I thought this would be interesting for some folks, as there have been recent discussions of keeping engines rust-free while sitting.

The Champ I bought earlier this year included exhaust plugs similar to these:

http://www.aircraftspruce.com/catalog/topages/exhaustdesiccator.php?clickkey=14447

It's a soft rubber plug that is filled with silica gel dessicant beads. The ones I have hold about half a cup of beads. You have to be careful handling them, since the beads are just loose in the plug, so if you fumble it you've got a dangerously slippery ball-bearing situation on a smooth floor.

I recently got some replacement silica beads, as the previous owner couldn't recall the last time he'd baked the moisture out of the ones that were there.
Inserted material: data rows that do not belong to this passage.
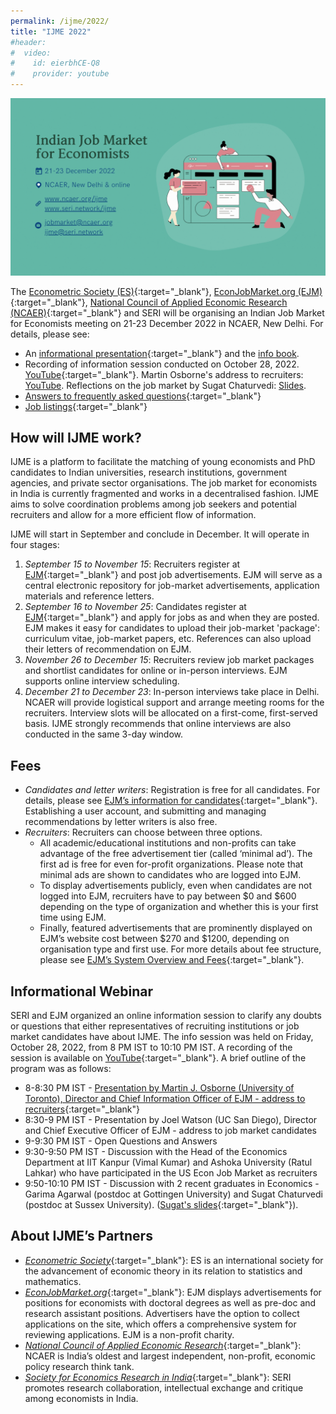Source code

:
 ```yaml
---
permalink: /ijme/2022/
title: "IJME 2022"
#header:
#  video:
#    id: eierbhCE-Q8
#    provider: youtube
---
```


<!--
<p align="center">
  <img width="300" height="200" src="/assets/images/ijme_600x400.png">
</p>

The Indian Job Market for Economists (IJME) is a collaboration between the [Econometric Society (ES)](https://www.econometricsociety.org/), [EconJobMarket.org (EJM)](https://econjobmarket.org/), [National Council of Applied Economic Research (NCAER)](https://www.ncaer.org/) and SERI to facilitate matching of PhD economists and prospective employers. IJME will be scheduled in Delhi in December 2022. More information about how the market will work, including details on how to register, will be posted in mid-September. For email updates, please sign up for [SERI's mailing list](https://groups.google.com/g/society-for-economics-research-in-india/).
-->

<!-- ![IJME](/assets/images/ijme_2022_overview.png) -->

![IJME](/assets/images/ijme_2022_overview.gif)

The [Econometric Society (ES)](https://www.econometricsociety.org/){:target="_blank"}, [EconJobMarket.org (EJM)](https://econjobmarket.org/){:target="_blank"}, [National Council of Applied Economic Research (NCAER)](https://www.ncaer.org/){:target="_blank"} and SERI will be organising an Indian Job Market for Economists meeting on 21-23 December 2022 in NCAER, New Delhi. For details, please see:
* An [informational presentation](/assets/slides/ijme_2022_overview.pdf){:target="_blank"} and the [info book](/assets/docs/ijme_2022_infobook.pdf).
* Recording of information session conducted on October 28, 2022. [YouTube](https://youtu.be/XwN0QINHalA){:target="_blank"}. Martin Osborne's address to recruiters: [YouTube](https://youtu.be/30laNseG4YI). Reflections on the job market by Sugat Chaturvedi: [Slides](/assets/slides/job_market_reflections_sugat.pdf).
* [Answers to frequently asked questions](/ijme/faq/){:target="_blank"}  
* [Job listings](/ijme/listings/){:target="_blank"}  

## How will IJME work?

IJME is a platform to facilitate the matching of young economists and PhD candidates to Indian universities, research institutions, government agencies, and private sector organisations. The job market for economists in India is currently fragmented and works in a decentralised fashion. IJME aims to solve coordination problems among job seekers and potential recruiters and allow for a more efficient flow of information.  

IJME will start in September and conclude in December. It will operate in four stages:
1. *September 15 to November 15*: Recruiters register at [EJM](https://econjobmarket.org/){:target="_blank"} and post job advertisements. EJM will serve as a central electronic repository for job-market advertisements, application materials and reference letters.  
1. *September 16 to November 25*: Candidates register at [EJM](https://econjobmarket.org/){:target="_blank"} and apply for jobs as and when they are posted. EJM makes it easy for candidates to upload their job-market 'package': curriculum vitae, job-market papers, etc. References can also upload their letters of recommendation on EJM. 
1. *November 26 to December 15*: Recruiters review job market packages and shortlist candidates for online or in-person interviews. EJM supports online interview scheduling.  
1. *December 21 to December 23*: In-person interviews take place in Delhi. NCAER will provide logistical support and arrange meeting rooms for the recruiters. Interview slots will be allocated on a first-come, first-served basis. IJME strongly recommends that online interviews are also conducted in the same 3-day window.

## Fees

* *Candidates and letter writers*: Registration is free for all candidates. For details, please see [EJM’s information for candidates](https://econjobmarket.org/pages/candidates){:target="_blank"}. Establishing a user account, and submitting and managing recommendations by letter writers is also free.  
* *Recruiters*: Recruiters can choose between three options. 
    * All academic/educational institutions and non-profits can take advantage of the free advertisement tier (called ‘minimal ad’). The first ad is free for even for-profit organizations. Please note that minimal ads are shown to candidates who are logged into EJM. 
    * To display advertisements publicly, even when candidates are not logged into EJM, recruiters have to pay between $0 and $600 depending on the type of organization and whether this is your first time using EJM. 
    * Finally, featured advertisements that are prominently displayed on EJM’s website cost between $270 and $1200, depending on organisation type and first use. For more details about fee structure, please see [EJM’s System Overview and Fees](https://econjobmarket.org/pages/info){:target="_blank"}.

## Informational Webinar

SERI and EJM organized an online information session to clarify any doubts or questions that either representatives of recruiting institutions or job market candidates have about IJME. The info session was held on Friday, October 28, 2022, from 8 PM IST to 10:10 PM IST. A recording of the session is available on [YouTube](https://youtu.be/XwN0QINHalA){:target="_blank"}. A brief outline of the program was as follows:

* 8-8:30 PM IST - [Presentation by Martin J. Osborne (University of Toronto), Director and Chief Information Officer of EJM - address to recruiters](https://youtu.be/30laNseG4YI){:target="_blank"}
* 8:30-9 PM IST - Presentation by Joel Watson (UC San Diego), Director and Chief Executive Officer of EJM - address to job market candidates
* 9-9:30 PM IST - Open Questions and Answers
* 9:30-9:50 PM IST - Discussion with the Head of the Economics Department at IIT Kanpur (Vimal Kumar) and Ashoka University (Ratul Lahkar) who have participated in the US Econ Job Market as recruiters
* 9:50-10:10 PM IST - Discussion with 2 recent graduates in Economics - Garima Agarwal (postdoc at Gottingen University) and Sugat Chaturvedi (postdoc at Sussex University). ([Sugat's slides](/assets/slides/job_market_reflections_sugat.pdf){:target="_blank"}).

<!--More information about an information session about IJME will be posted in mid-September. For email updates, please sign up for [SERI's mailing list](https://groups.google.com/g/society-for-economics-research-in-india/){:target="_blank"}.-->

## About IJME’s Partners

* [*Econometric Society*](https://www.econometricsociety.org/){:target="_blank"}: ES is an international society for the advancement of economic theory in its relation to statistics and mathematics.  
* [*EconJobMarket.org*](http://EconJobMarket.org){:target="_blank"}: EJM displays advertisements for positions for economists with doctoral degrees as well as pre-doc and research assistant positions. Advertisers have the option to collect applications on the site, which offers a comprehensive system for reviewing applications. EJM is a non-profit charity.  
* [*National Council of Applied Economic Research*](https://www.ncaer.org/){:target="_blank"}: NCAER is India’s oldest and largest independent, non-profit, economic policy research think tank.  
* [*Society for Economics Research in India*](https://seri.network/){:target="_blank"}: SERI promotes research collaboration, intellectual exchange and critique among economists in India.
A quart of blue indicator beads was $15 on Amazon, where previously they'd been non-indicator type. The interesting thing was that after about a week of sitting, the top few layers of beads had already turned from blue to clear (though not to pink yet). It hasn't been particularly humid, though the PNW area is not known for having dry air. I was surprised at how much moisture the beads were pulling out of just the air between the cylinders and the exhaust opening.

I hadn't previously been aware of plugs like this, and thought others might enjoy learning about them (as if you needed another thing to blow your cash on).


----------